Collected data
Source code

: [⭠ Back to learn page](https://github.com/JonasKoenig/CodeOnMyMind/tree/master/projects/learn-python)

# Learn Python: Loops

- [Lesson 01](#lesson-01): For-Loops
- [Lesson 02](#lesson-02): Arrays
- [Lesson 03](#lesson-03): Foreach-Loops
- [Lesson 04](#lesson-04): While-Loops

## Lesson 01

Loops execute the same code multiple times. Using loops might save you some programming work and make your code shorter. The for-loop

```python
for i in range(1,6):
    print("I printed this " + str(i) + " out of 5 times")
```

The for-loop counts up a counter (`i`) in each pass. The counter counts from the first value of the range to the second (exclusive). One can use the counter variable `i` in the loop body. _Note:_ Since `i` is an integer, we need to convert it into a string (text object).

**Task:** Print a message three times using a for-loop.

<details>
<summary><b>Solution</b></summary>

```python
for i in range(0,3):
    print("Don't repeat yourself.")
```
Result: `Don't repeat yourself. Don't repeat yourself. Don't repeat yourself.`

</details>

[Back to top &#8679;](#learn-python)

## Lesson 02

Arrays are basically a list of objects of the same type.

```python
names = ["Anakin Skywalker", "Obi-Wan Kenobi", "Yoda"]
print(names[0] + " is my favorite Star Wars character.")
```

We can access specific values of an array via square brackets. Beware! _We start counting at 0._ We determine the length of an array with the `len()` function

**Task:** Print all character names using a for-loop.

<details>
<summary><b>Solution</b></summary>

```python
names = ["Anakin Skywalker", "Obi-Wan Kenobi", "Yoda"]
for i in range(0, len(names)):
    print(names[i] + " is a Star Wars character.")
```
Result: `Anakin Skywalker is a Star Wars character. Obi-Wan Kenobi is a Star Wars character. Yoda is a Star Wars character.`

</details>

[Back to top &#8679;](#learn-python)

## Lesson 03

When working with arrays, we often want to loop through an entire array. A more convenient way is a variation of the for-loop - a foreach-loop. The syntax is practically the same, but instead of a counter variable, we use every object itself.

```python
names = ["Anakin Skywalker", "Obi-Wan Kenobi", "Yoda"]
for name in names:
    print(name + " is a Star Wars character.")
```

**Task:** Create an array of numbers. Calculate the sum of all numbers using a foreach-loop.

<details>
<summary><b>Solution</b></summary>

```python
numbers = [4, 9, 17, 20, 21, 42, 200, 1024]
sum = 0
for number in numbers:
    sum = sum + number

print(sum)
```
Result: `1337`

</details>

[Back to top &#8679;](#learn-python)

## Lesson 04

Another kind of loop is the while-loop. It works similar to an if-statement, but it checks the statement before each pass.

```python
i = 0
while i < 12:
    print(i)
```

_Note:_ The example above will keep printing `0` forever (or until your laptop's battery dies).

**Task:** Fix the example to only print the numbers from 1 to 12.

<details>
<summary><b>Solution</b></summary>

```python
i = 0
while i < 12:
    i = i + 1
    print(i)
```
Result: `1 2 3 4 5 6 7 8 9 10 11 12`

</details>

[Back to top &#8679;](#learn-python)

What the task asks: Please count how many lines of the records include "Loops", giving the number and nothing else.

Output for this exercise: 5